# Brining Cornish Hens



## JRsTXDeb (Nov 23, 2004)

It's just going to be hubby and I for T-day this year and I've been debating whether to go out or cook in, am thinking of roasting a couple cornish hens - has anyone brined them?  I'm assuming I could do it for 3 hours or so then roast as usual - had good success with a chicken last week.  The other option is to run by a natural food store and pick up a fresh roasting chicken or capon - so if anyone has brined either the cornish hens or capon I would appreciate your comments

Happy Thanksgiving all!


----------



## GB (Nov 23, 2004)

I have not, but I would assume your plan of brining for 3 hours and then roasting should work great.

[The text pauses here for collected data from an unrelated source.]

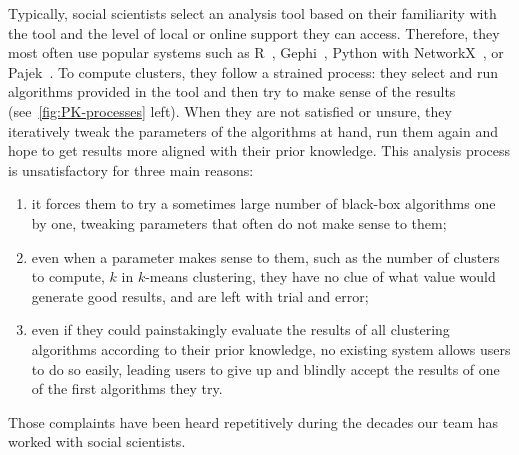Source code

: Typically, social scientists select an analysis tool based on their familiarity with the tool and the level of local or online support they can access.
Therefore, they most often use popular systems such as R~\cite{Rstat}, Gephi~\cite{Gephi}, Python with NetworkX~\cite{networkx}, or Pajek~\cite{pajek}.
To compute clusters, they follow a strained process: they select and run algorithms provided in the tool and then try to make sense of the results (see~\autoref{fig:PK-processes} left).
When they are not satisfied or unsure, they iteratively tweak the parameters of the algorithms at hand, run them again and hope to get results more aligned with their prior knowledge. This analysis process is unsatisfactory for three main reasons:
\begin{enumerate}
    \item it forces them to try a sometimes large number of black-box algorithms one by one, tweaking parameters that often do not make sense to them; \item even when a parameter makes sense to them, such as the number of clusters to compute, $k$ in $k$-means clustering, they have no clue of what value would generate good results, and are left with trial and error;
    \item even if they could %
    painstakingly evaluate the results of all clustering algorithms  according to their prior knowledge, no existing system allows users to do so easily, leading users to give up and blindly accept the results of one of the first algorithms they try.
\end{enumerate}
Those complaints have been heard repetitively during the decades our team has worked with social scientists.



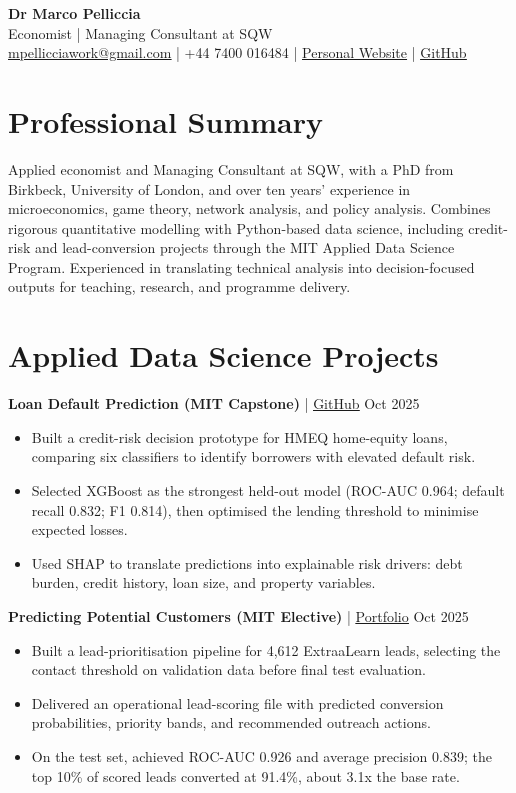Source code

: \documentclass[11pt,a4paper]{article}
\newcommand{\cvlink}[2]{\href{#1}{\textcolor{linkblue}{\underline{#2}}}}
\begin{document}
\noindent
{\Huge \textbf{Dr Marco Pelliccia}} \\ [4pt]
{\large Economist | Managing Consultant at SQW} \\ [8pt]
\noindent \cvlink{mailto:mpellicciawork@gmail.com}{mpellicciawork@gmail.com} | +44 7400 016484 | \cvlink{https://www.marcopelliccia.com}{Personal Website} | \cvlink{https://github.com/ddmarco84/project}{GitHub}

\section{Professional Summary}
Applied economist and Managing Consultant at SQW, with a PhD from Birkbeck, University of London, and over ten years' experience in microeconomics, game theory, network analysis, and policy analysis. Combines rigorous quantitative modelling with Python-based data science, including credit-risk and lead-conversion projects through the MIT Applied Data Science Program. Experienced in translating technical analysis into decision-focused outputs for teaching, research, and programme delivery.

\section{Applied Data Science Projects}
\textbf{Loan Default Prediction (MIT Capstone)} | \cvlink{https://github.com/ddmarco84/project}{GitHub} \hfill Oct 2025
\begin{itemize}[noitemsep, topsep=2pt]
    \item Built a credit-risk decision prototype for HMEQ home-equity loans, comparing six classifiers to identify borrowers with elevated default risk.
    \item Selected XGBoost as the strongest held-out model (ROC-AUC 0.964; default recall 0.832; F1 0.814), then optimised the lending threshold to minimise expected losses.
    \item Used SHAP to translate predictions into explainable risk drivers: debt burden, credit history, loan size, and property variables.
\end{itemize}

\noindent\textbf{Predicting Potential Customers (MIT Elective)} | \cvlink{https://www.mygreatlearning.com/eportfolio/marco-pelliccia}{Portfolio} \hfill Oct 2025
\begin{itemize}[noitemsep, topsep=2pt]
    \item Built a lead-prioritisation pipeline for 4,612 ExtraaLearn leads, selecting the contact threshold on validation data before final test evaluation.
    \item Delivered an operational lead-scoring file with predicted conversion probabilities, priority bands, and recommended outreach actions.
    \item On the test set, achieved ROC-AUC 0.926 and average precision 0.839; the top 10\% of scored leads converted at 91.4\%, about 3.1x the base rate.
\end{itemize}
\end{document}
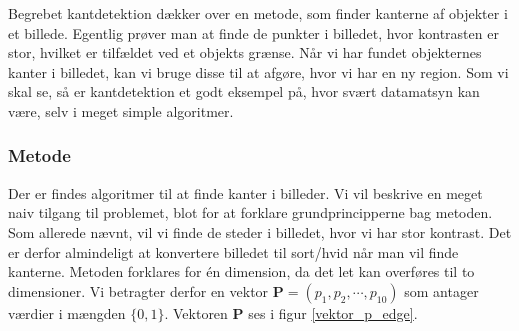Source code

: {
Begrebet kantdetektion dækker over en metode, som finder kanterne af
objekter i et billede. Egentlig prøver man at finde de punkter i
billedet, hvor kontrasten er stor, hvilket er tilfældet ved et objekts
grænse. Når vi har fundet objekternes kanter i billedet, kan vi bruge
disse til at afgøre, hvor vi har en ny region.  Som vi skal se, så er
kantdetektion et godt eksempel på, hvor svært datamatsyn kan være, selv
i meget simple algoritmer.

\subsubsection*{Metode}
Der er findes algoritmer til at finde kanter i
billeder\cite{SIOlsen}. Vi vil beskrive en meget naiv tilgang til
problemet, blot for at forklare grundprincipperne bag metoden. Som
allerede nævnt, vil vi finde de steder i billedet, hvor vi har stor
kontrast. Det er derfor almindeligt at konvertere billedet til sort/hvid
når man vil finde kanterne. Metoden forklares for én dimension, da det
let kan overføres til to dimensioner. Vi betragter derfor en vektor
$\mathbf{P} = (p_1, p_2, \cdots, p_{10})$ som antager værdier i mængden
$\{0,1\}$. Vektoren $\mathbf{P}$ ses i figur \ref{vektor_p_edge}.

}
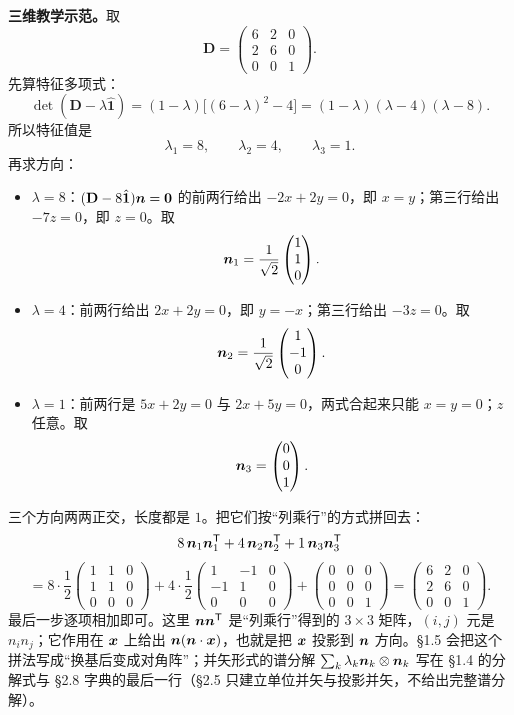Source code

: \documentclass[11pt]{ctexart}
\newcommand{\ten}[1]{\mathbf{#1}}
\newcommand{\unitd}{\hat{\ten{1}}}
\begin{document}
\textbf{三维教学示范。}取
\[
\ten D=\begin{pmatrix}6&2&0\\2&6&0\\0&0&1\end{pmatrix}.
\]
先算特征多项式：
\[
\det(\ten D-\lambda\unitd)
=(1-\lambda)\bigl[(6-\lambda)^2-4\bigr]
=(1-\lambda)(\lambda-4)(\lambda-8).
\]
所以特征值是
\[
\lambda_1=8,\qquad \lambda_2=4,\qquad \lambda_3=1.
\]
再求方向：
\begin{itemize}[leftmargin=1.8em,itemsep=2pt]
\item $\lambda=8$：$(\ten D-8\unitd)\vect n=\vect0$ 的前两行给出 $-2x+2y=0$，即 $x=y$；第三行给出 $-7z=0$，即 $z=0$。取
\[
\boldsymbol{n}_1=\frac{1}{\sqrt2}\begin{pmatrix}1\\1\\0\end{pmatrix}.
\]
\item $\lambda=4$：前两行给出 $2x+2y=0$，即 $y=-x$；第三行给出 $-3z=0$。取
\[
\boldsymbol{n}_2=\frac{1}{\sqrt2}\begin{pmatrix}1\\-1\\0\end{pmatrix}.
\]
\item $\lambda=1$：前两行是 $5x+2y=0$ 与 $2x+5y=0$，两式合起来只能 $x=y=0$；$z$ 任意。取
\[
\boldsymbol{n}_3=\begin{pmatrix}0\\0\\1\end{pmatrix}.
\]
\end{itemize}
三个方向两两正交，长度都是 $1$。把它们按“列乘行”的方式拼回去：
\[
8\,\boldsymbol{n}_1\boldsymbol{n}_1^{\mathsf T}
+4\,\boldsymbol{n}_2\boldsymbol{n}_2^{\mathsf T}
+1\,\boldsymbol{n}_3\boldsymbol{n}_3^{\mathsf T}
\]
\[
=8\cdot\frac12\begin{pmatrix}1&1&0\\1&1&0\\0&0&0\end{pmatrix}
+4\cdot\frac12\begin{pmatrix}1&-1&0\\-1&1&0\\0&0&0\end{pmatrix}
+\begin{pmatrix}0&0&0\\0&0&0\\0&0&1\end{pmatrix}
=\begin{pmatrix}6&2&0\\2&6&0\\0&0&1\end{pmatrix}.
\]
最后一步逐项相加即可。这里 $\boldsymbol{n}\boldsymbol{n}^{\mathsf T}$ 是“列乘行”得到的 $3\times3$ 矩阵，$(i,j)$ 元是 $n_in_j$；它作用在 $\boldsymbol{x}$ 上给出 $\boldsymbol{n}(\boldsymbol{n}\cdot\boldsymbol{x})$，也就是把 $\boldsymbol{x}$ 投影到 $\boldsymbol{n}$ 方向。\S1.5 会把这个拼法写成“换基后变成对角阵”；并矢形式的谱分解 $\sum_k\lambda_k\boldsymbol{n}_k\otimes\boldsymbol{n}_k$ 写在 \S1.4 的分解式与 \S2.8 字典的最后一行（\S2.5 只建立单位并矢与投影并矢，不给出完整谱分解）。
\end{document}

Good luck and let us know how it turns out!


----------



## Raine (Nov 23, 2004)

Check out brining times:

Whole Chicken 3-8 hrs 
Chicken Pieces 1-2 hrs 
Whole Turkey 12 hrs-2 days 
Turkey Breast 4-8 hrs 
Cornish Game Hens 1-2 hrs 
Pork Chops 2-6 hrs 
Pork Tenderloin 2-8 hrs 
Whole Pork Loin 1-3 days


----------



## JRsTXDeb (Nov 23, 2004)

Thanks Rainee  -  I think I'll try all those eventually...now just to get to the grocery store before Wednesday afternoon madness sets in


----------